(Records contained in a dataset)

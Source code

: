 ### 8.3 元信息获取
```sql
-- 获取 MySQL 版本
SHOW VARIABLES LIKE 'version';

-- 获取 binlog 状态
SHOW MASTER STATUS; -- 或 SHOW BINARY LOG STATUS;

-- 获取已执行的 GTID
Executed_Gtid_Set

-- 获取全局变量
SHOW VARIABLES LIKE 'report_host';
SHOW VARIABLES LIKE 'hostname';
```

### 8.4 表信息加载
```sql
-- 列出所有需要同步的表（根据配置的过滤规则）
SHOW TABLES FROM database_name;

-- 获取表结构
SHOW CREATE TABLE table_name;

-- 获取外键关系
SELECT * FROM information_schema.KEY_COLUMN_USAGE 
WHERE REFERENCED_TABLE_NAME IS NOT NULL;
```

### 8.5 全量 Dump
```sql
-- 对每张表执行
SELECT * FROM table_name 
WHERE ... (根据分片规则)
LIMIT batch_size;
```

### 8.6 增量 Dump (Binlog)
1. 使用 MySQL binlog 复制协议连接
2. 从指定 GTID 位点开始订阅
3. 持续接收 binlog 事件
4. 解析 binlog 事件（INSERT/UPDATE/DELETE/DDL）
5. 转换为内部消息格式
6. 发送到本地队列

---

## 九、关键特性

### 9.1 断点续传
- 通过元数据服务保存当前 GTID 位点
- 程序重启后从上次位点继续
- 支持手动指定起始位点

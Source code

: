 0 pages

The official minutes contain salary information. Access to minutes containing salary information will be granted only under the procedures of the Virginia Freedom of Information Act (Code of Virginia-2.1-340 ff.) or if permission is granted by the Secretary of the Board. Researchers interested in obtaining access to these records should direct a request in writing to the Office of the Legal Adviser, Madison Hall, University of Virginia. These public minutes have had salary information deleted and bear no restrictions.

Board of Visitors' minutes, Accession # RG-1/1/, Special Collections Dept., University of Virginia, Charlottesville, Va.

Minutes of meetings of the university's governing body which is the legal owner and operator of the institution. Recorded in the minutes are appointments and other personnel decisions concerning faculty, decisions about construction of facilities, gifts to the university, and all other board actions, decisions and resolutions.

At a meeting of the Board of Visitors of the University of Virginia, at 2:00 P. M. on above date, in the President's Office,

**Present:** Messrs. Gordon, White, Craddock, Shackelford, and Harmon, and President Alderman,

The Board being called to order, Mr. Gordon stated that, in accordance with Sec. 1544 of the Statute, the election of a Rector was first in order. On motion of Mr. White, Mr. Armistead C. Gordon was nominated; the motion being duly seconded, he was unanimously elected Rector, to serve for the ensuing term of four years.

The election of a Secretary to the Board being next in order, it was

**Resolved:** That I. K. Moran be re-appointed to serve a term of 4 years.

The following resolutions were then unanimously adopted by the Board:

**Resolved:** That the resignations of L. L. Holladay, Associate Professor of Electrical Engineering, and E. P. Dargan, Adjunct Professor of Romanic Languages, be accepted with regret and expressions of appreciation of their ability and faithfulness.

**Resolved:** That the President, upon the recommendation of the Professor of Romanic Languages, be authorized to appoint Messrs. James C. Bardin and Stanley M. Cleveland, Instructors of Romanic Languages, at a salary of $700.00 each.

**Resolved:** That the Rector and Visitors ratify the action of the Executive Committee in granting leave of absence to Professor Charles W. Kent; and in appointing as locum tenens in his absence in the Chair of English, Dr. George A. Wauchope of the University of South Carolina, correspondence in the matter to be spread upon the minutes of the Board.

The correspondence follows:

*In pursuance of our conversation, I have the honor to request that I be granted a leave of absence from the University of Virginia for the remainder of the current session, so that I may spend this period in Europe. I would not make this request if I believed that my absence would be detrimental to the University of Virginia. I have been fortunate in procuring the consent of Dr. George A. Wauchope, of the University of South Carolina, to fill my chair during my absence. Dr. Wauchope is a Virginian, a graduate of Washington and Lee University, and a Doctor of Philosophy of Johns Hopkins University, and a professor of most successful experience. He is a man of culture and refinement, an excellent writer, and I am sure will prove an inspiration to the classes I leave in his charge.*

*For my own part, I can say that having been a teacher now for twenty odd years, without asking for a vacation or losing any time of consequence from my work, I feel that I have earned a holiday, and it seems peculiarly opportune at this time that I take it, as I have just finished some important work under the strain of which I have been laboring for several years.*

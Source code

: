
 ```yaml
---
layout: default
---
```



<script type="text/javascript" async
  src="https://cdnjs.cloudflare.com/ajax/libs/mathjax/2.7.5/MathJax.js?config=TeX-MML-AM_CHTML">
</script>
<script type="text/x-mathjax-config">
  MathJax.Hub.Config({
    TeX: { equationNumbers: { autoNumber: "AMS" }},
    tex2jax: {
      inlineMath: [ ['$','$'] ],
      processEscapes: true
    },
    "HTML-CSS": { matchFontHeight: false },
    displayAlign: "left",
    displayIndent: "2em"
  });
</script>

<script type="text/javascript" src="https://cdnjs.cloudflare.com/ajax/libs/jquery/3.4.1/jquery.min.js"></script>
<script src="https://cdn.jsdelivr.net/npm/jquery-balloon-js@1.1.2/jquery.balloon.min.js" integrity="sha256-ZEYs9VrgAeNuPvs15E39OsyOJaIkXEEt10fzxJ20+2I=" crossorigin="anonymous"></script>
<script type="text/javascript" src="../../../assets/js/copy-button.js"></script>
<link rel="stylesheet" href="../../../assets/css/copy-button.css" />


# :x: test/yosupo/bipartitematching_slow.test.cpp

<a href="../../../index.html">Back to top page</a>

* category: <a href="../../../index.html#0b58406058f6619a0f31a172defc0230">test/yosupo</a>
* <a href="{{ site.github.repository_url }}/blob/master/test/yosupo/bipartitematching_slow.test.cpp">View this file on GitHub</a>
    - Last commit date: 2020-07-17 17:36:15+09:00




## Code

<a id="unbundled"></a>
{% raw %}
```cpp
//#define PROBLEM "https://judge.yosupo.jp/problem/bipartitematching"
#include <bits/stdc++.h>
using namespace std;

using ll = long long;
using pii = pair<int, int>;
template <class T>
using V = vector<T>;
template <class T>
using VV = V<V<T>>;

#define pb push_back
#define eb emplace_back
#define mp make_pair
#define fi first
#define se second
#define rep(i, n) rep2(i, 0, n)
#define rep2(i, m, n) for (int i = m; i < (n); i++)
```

**Work order**
Lines with "resolutions" in them are what the answer must contain; copy each from the records above.

**Solution to this exercise**
Minutes of meetings of the university's governing body which is the legal owner and operator of the institution. Recorded in the minutes are appointments and other personnel decisions concerning faculty, decisions about construction of facilities, gifts to the university, and all other board actions, decisions and resolutions.
The following resolutions were then unanimously adopted by the Board:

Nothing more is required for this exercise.